I guess that’s the way God made it all.

Kristine Twedt (1973- ), Age 8, Willmar, Minnesota
From Poems and Prayers from the Ark, Priscilla Johnson, ed. (1984), p. 22.

When we listen to many scientists speak, we find that they do not seem to give credit to God for creating the earth. This does not necessarily mean that they lack faith in God. Weather forecasters do not usually give credit to God for bringing rain, but this does not mean that they disbelieve in God or that God is not behind the natural causes of rain. Scientists make discoveries by studying the earth itself. As a result of their studies they change their views from time to time. The message of the Bible, on the other hand, deals with things that do not change. We respect the work of scientists and make use of their discoveries, but nothing the scientists may learn about the earth will prove that God was not there from the beginning as its Creator. In fact, it is quite impossible to imagine how it could have happened without him.

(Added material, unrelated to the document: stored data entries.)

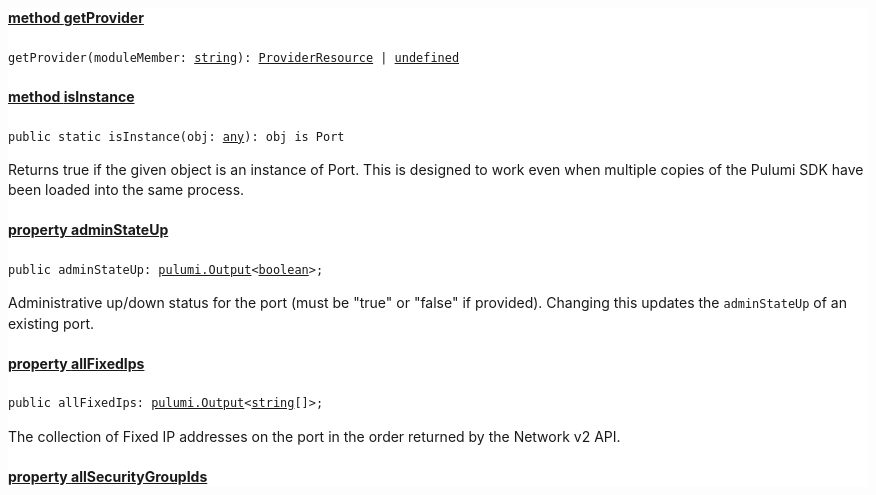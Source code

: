 <h4 class="pdoc-member-header" id="Port-getProvider">
<a class="pdoc-child-name" href="https://github.com/pulumi/pulumi-openstack/blob/a4f29d6b519c72a3a0487ce0e47dbd135c37903e/sdk/nodejs/networking/port.ts#L76">method <b>getProvider</b></a>
</h4>


<pre class="highlight"><code><span class='kd'></span>getProvider(moduleMember: <span class='kd'><a href='https://developer.mozilla.org/en-US/docs/Web/JavaScript/Reference/Global_Objects/String'>string</a></span>): <a href='/docs/reference/pkg/nodejs/pulumi/pulumi/#ProviderResource'>ProviderResource</a> | <span class='kd'><a href='https://developer.mozilla.org/en-US/docs/Web/JavaScript/Reference/Global_Objects/undefined'>undefined</a></span></code></pre>

<h4 class="pdoc-member-header" id="Port-isInstance">
<a class="pdoc-child-name" href="https://github.com/pulumi/pulumi-openstack/blob/a4f29d6b519c72a3a0487ce0e47dbd135c37903e/sdk/nodejs/networking/port.ts#L96">method <b>isInstance</b></a>
</h4>


<pre class="highlight"><code><span class='kd'>public static </span>isInstance(obj: <span class='kd'><a href='https://www.typescriptlang.org/docs/handbook/basic-types.html#any'>any</a></span>): obj is Port</code></pre>


Returns true if the given object is an instance of Port.  This is designed to work even
when multiple copies of the Pulumi SDK have been loaded into the same process.

<h4 class="pdoc-member-header" id="Port-adminStateUp">
<a class="pdoc-child-name" href="https://github.com/pulumi/pulumi-openstack/blob/a4f29d6b519c72a3a0487ce0e47dbd135c37903e/sdk/nodejs/networking/port.ts#L108">property <b>adminStateUp</b></a>
</h4>

<pre class="highlight"><code><span class='kd'>public </span>adminStateUp: <a href='/docs/reference/pkg/nodejs/pulumi/pulumi/#Output'>pulumi.Output</a>&lt;<span class='kd'><a href='https://developer.mozilla.org/en-US/docs/Web/JavaScript/Reference/Global_Objects/Boolean'>boolean</a></span>&gt;;</code></pre>

Administrative up/down status for the port
(must be "true" or "false" if provided). Changing this updates the
`adminStateUp` of an existing port.

<h4 class="pdoc-member-header" id="Port-allFixedIps">
<a class="pdoc-child-name" href="https://github.com/pulumi/pulumi-openstack/blob/a4f29d6b519c72a3a0487ce0e47dbd135c37903e/sdk/nodejs/networking/port.ts#L113">property <b>allFixedIps</b></a>
</h4>

<pre class="highlight"><code><span class='kd'>public </span>allFixedIps: <a href='/docs/reference/pkg/nodejs/pulumi/pulumi/#Output'>pulumi.Output</a>&lt;<span class='kd'><a href='https://developer.mozilla.org/en-US/docs/Web/JavaScript/Reference/Global_Objects/String'>string</a></span>[]&gt;;</code></pre>

The collection of Fixed IP addresses on the port in the
order returned by the Network v2 API.

<h4 class="pdoc-member-header" id="Port-allSecurityGroupIds">
<a class="pdoc-child-name" href="https://github.com/pulumi/pulumi-openstack/blob/a4f29d6b519c72a3a0487ce0e47dbd135c37903e/sdk/nodejs/networking/port.ts#L118">property <b>allSecurityGroupIds</b></a>
</h4>
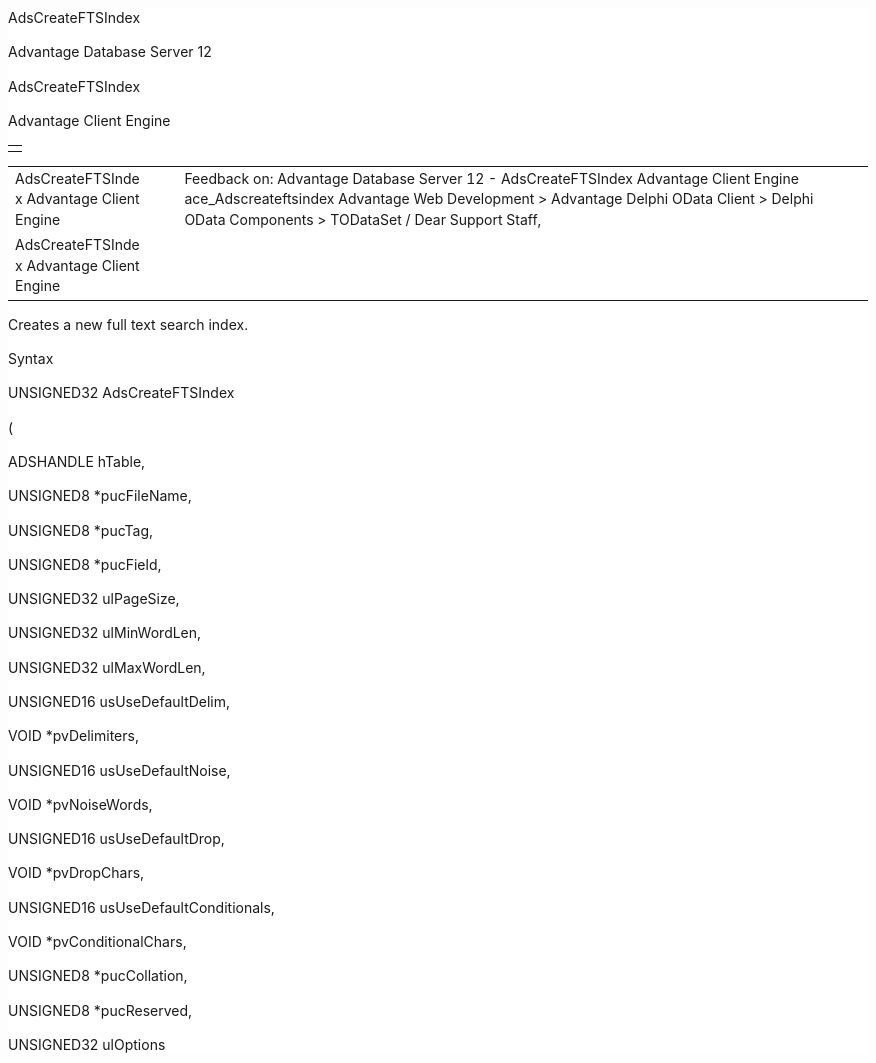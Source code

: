 AdsCreateFTSIndex




Advantage Database Server 12  

AdsCreateFTSIndex

Advantage Client Engine

|  |
| --- |
|  |

|  |  |  |  |  |
| --- | --- | --- | --- | --- |
| AdsCreateFTSIndex  Advantage Client Engine |  |  | Feedback on: Advantage Database Server 12 - AdsCreateFTSIndex Advantage Client Engine ace\_Adscreateftsindex Advantage Web Development > Advantage Delphi OData Client > Delphi OData Components > TODataSet / Dear Support Staff, |  |
| AdsCreateFTSIndex  Advantage Client Engine |  |  |  |  |

Creates a new full text search index.

Syntax

UNSIGNED32 AdsCreateFTSIndex

(

ADSHANDLE hTable,

UNSIGNED8 \*pucFileName,

UNSIGNED8 \*pucTag,

UNSIGNED8 \*pucField,

UNSIGNED32 ulPageSize,

UNSIGNED32 ulMinWordLen,

UNSIGNED32 ulMaxWordLen,

UNSIGNED16 usUseDefaultDelim,

VOID \*pvDelimiters,

UNSIGNED16 usUseDefaultNoise,

VOID \*pvNoiseWords,

UNSIGNED16 usUseDefaultDrop,

VOID \*pvDropChars,

UNSIGNED16 usUseDefaultConditionals,

VOID \*pvConditionalChars,

UNSIGNED8 \*pucCollation,

UNSIGNED8 \*pucReserved,

UNSIGNED32 ulOptions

In general, science seeks to discover how the earth came to be and how we can learn from it in order to use its resources. The purpose of the Bible, on the other hand, is to tell us why the earth was created and what meaning it has for us. Therefore, science and the Bible have different purposes, and even though they do not always seem to recognize one another, this does not mean that they are opposed to one another.

Some scientists believe in God and some do not, but their scientific study cannot destroy our faith in God. He has given us the ability to believe in him if we are willing to do so. Therefore, our faith need not be affected by people who do not seem to give God credit for creating the earth. We recognize him as the one who caused all things to exist, and we continue to live as people who belong to him.

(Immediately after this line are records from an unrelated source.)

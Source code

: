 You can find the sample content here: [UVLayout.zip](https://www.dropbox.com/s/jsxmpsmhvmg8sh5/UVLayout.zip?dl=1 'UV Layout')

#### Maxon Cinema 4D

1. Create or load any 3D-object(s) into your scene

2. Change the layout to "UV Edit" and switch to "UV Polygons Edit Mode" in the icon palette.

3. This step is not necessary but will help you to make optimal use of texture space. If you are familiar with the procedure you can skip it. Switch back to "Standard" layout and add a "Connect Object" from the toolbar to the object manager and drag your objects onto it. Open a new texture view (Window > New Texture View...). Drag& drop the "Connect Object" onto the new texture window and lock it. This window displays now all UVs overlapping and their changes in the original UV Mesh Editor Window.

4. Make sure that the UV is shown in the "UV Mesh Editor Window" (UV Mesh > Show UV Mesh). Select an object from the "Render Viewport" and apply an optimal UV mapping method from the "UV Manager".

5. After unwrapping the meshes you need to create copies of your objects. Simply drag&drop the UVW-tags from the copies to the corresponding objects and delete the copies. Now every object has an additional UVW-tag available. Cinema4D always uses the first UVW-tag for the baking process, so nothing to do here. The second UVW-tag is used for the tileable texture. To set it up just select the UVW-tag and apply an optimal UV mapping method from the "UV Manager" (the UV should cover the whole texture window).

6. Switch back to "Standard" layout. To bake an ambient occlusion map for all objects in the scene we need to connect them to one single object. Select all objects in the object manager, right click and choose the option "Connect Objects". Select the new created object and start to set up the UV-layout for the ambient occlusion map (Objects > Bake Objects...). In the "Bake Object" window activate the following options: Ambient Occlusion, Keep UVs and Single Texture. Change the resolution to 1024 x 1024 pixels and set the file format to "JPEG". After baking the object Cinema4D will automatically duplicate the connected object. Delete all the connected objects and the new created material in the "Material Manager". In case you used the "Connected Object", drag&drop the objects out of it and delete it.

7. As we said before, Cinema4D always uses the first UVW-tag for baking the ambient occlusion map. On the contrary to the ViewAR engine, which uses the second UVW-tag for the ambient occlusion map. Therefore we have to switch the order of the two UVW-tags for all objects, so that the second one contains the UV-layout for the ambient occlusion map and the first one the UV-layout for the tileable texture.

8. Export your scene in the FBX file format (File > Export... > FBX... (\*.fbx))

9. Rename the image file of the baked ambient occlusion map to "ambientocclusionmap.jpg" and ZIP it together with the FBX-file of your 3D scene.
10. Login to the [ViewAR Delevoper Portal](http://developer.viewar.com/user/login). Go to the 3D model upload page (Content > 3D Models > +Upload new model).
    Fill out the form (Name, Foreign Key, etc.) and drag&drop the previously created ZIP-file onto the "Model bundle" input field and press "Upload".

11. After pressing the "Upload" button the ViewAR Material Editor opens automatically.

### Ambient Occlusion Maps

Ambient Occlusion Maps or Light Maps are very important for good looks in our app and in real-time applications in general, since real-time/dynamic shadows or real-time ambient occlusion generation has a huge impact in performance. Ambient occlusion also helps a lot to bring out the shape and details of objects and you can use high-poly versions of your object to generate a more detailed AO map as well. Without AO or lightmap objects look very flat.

Wesley W. Nelson (1910- ), God’s Friends: Called to Believe and Belong (1985), p. 24.

AWE

The vastness of the universe You created
Thrills us, Lord God;
No man can hope to know its limits
Or grasp its size.
For who can gauge the length and breadth
Of heaven’s highest vault?
Or who can tell the power
Bound up in galaxies of light?
Or who can count the stars?

Our wonder at this universe is burning;
It inflames us.
But let our awe for You, Creator,
Burn more brightly
And consume us.

Pauline Lenore Larson (1951-1977), Broken Arcs (1979), p. 17.

Spiritual Lessons

There is the closeness to the sky by day and an inexpressible nearness to the stars at night. Most exalting is the hour when day draws to a close before a bonfire of dazzling beauty. Beyond the rooftops and the chimney spires, beyond the city belfries that silhouette the western sky, God pens a chapter in the language of eternity.

Far below in the busy street the traffic rushes in a ceaseless stream day and night, accented now and then by shrieks of sirens--ambulances, police cars, fire engines, and other whistles and alarms. The ear, even in the third-floor chamber, cannot escape the clamor. But, strangely, one does not mind, for in this little haven close to the sky one learns to live apart from the world's unrest. That is its magic.

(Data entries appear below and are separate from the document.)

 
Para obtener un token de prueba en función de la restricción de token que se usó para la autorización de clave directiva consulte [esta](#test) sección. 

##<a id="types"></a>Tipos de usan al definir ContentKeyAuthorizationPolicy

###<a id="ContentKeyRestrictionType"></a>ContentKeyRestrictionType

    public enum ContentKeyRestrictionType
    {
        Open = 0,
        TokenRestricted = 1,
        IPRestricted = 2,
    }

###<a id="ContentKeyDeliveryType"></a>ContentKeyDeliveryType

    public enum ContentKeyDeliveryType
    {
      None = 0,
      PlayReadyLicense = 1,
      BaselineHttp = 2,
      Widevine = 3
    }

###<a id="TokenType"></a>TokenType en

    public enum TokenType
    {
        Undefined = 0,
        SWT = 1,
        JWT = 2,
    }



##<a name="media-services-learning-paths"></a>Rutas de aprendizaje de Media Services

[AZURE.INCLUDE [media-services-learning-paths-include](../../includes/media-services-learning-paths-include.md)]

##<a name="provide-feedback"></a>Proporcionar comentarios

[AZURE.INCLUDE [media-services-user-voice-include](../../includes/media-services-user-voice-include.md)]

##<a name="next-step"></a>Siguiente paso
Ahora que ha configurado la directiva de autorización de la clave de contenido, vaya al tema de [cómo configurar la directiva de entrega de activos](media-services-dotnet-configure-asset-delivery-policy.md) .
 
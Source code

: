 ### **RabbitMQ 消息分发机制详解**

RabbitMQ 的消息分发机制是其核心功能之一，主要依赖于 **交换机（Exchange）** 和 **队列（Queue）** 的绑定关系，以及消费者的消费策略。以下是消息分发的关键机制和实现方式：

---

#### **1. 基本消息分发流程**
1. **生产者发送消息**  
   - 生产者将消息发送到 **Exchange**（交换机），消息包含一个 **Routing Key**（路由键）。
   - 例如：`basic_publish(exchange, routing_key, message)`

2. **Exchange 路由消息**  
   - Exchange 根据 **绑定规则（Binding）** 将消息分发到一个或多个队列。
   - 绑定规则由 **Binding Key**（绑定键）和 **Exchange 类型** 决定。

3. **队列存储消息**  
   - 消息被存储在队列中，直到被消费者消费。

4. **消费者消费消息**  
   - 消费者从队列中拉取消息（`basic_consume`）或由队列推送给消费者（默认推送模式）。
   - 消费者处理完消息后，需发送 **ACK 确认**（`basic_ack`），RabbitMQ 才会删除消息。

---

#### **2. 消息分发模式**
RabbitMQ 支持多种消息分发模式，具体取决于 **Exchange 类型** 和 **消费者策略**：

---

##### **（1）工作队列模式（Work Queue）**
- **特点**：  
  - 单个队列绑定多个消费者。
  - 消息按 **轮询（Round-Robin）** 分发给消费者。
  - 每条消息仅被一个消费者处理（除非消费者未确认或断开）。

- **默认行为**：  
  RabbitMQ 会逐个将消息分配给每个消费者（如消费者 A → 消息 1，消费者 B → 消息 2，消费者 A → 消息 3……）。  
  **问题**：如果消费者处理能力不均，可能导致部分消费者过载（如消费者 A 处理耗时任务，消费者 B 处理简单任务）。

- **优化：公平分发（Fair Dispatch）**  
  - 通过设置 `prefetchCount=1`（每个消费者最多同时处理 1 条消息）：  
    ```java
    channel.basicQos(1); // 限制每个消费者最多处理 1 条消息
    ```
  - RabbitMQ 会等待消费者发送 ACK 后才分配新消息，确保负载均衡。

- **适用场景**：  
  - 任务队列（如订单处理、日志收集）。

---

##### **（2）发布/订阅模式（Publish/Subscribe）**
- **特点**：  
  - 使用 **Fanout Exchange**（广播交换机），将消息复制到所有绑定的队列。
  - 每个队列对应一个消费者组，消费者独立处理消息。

For here the habit of the soul
Feels less the outer world's control.

After all, the truest solitude is not conditioned by what goes on outside. It is the interior solitude that matters. As for the tumult below--it is still there. Pulling out all the stops of the imagination, what one finally trains the ear to hear are curious sea-sounds--dashing waves and bursts of fury, splashing surf, shrieking winds, and foghorns calling from the deep. Then one has found his way to Nature's lap after all. What a priceless possession is the power to imagine!

Helga Skogsbergh (1892-1969), A Time to Reflect (1965), p. 15.

The wild morning-glory has in its nature a determination to climb. In the absence of a trellis or other adequate support, it will entwine itself around a tree stump or a weed: but climb it must and stretch it will. The human sentiments are like that. How well for the human character if it can have Christ for its trellis, upon whom it may be trained to its best expression!

Olga Lindborg (1889-1945), “Our Conscious Selves”
Manuscript, Covenant Archives, Record Series 2-1-14, Box 1.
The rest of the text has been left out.